Harmonie Mutuelle : L’actualité est-elle un bon prétexte pour aborder le sujet ?

  • Anne Géron : 

    Oui c’est une opportunité. Elle est clivante, car peu de personnes connaissent les règlementations existantes sur les droits des personnes malades et en fin de vie. (Loi Leonetti de 2005 & 2016)
    La consultation citoyenne ou l’actualité sur la fin de vie sont de bons prétextes pour en parler et en débattre en famille sans pathos ni mise en exergue de situations de fin de vie particulières. 


Harmonie Mutuelle : Qui peut nous aider à anticiper nos dernières volontés et à en parler à notre entourage ?

  • Anne Géron : 

    Au-delà des directives anticipées qui sont un guide pour notre « bien mourir » et que l’on peut rédiger avec son médecin traitant avec un consentement libre et éclairé, nous pouvons tous écrire un testament holographique (à la main) pour consigner nos objets de valeur et leur offrir une continuité en les léguant aux personnes que nous aimons. Également rédiger des récits qui seront des traces de mémoires de la vie vécue. Le notaire peut être consulté et dans tous les cas, il aura la charge de la succession patrimoniale.

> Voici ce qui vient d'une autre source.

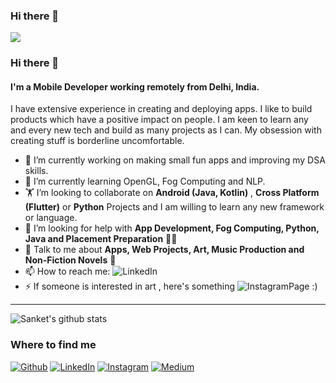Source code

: ### Hi there 👋

<!--
**sanket099/sanket099** is a ✨ _special_ ✨ repository because its `README.md` (this file) appears on your GitHub profile.

Here are some ideas to get you started:

- 🔭 I’m currently working on ...
- 🌱 I’m currently learning ...
- 👯 I’m looking to collaborate on ...
- 🤔 I’m looking for help with ...
- 💬 Ask me about ...
- 📫 How to reach me: ...
- 😄 Pronouns: ...
- ⚡ Fun fact: ...
-->

![](https://komarev.com/ghpvc/?username=sanket099&color=green&style=flat)

### Hi there 👋

#### I'm a Mobile Developer working remotely from Delhi, India. 
 I have extensive experience in creating and deploying apps. I like to build products which have a positive impact on people. I am keen to learn any and every new tech and build as many projects as I can. My obsession with creating stuff is borderline uncomfortable.


- 🔭 I’m currently working on making small fun apps and  improving my DSA skills.
- 🌱 I’m currently learning OpenGL, Fog Computing and NLP.
- 🏋️‍ I’m looking to collaborate on **Android (Java, Kotlin)** , **Cross Platform (Flutter)** or **Python** Projects and I am willing to learn any new framework or language.
- 🤔 I’m looking for help with **App Development, Fog Computing, Python, Java and Placement Preparation** 👨‍💻
- 💬 Talk to me about **Apps, Web Projects, Art, Music Production and Non-Fiction Novels** 🌃
- 📫 How to reach me: ![LinkedIn](https://www.linkedin.com/in/sanket099)
- ⚡ If someone is interested in art , here's something ![InstagramPage](https://www.instagram.com/san_artworks/) :)

<hr>

![Sanket's github stats](https://github-readme-stats.vercel.app/api?username=sanket099&count_private=true)
<h3>Where to find me</h3>
<p><a href="https://github.com/sanket099" target="_blank"><img alt="Github" src="https://img.shields.io/badge/GitHub-%2312100E.svg?&style=for-the-badge&logo=Github&logoColor=white" /></a> <a href="https://www.linkedin.com/in/sanket099" target="_blank"><img alt="LinkedIn" src="https://img.shields.io/badge/linkedin-%230077B5.svg?&style=for-the-badge&logo=linkedin&logoColor=white" /></a> <a href="https://instagram.com/san_artworks" target="_blank"><img alt="Instagram" src="https://img.shields.io/badge/instagram-%2312100E.svg?&style=for-the-badge&logo=instagram&logoColor=white" /></a> <a href = "https://sinhasanket099.medium.com/" target="_blank"><img alt="Medium" src="https://img.shields.io/badge/Medium-black?style=flat&logo=medium&labelColor=white"></a>
</p>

    Ces actes et démarches peuvent éviter des incompréhensions, voire des conflits et rétablir des loyautés familiales. Parler de sa mort ne fait pas mourir et surtout libère la parole et le toucher.


Quelques chiffres clés

  • 42 %

    42% des Français pensent souvent à la mort (source : Ifop, 2018)

  • 67 %

    67% des Français ont déjà réfléchi au souhait d’être enterré ou crématisé (source : Ifop, 2018)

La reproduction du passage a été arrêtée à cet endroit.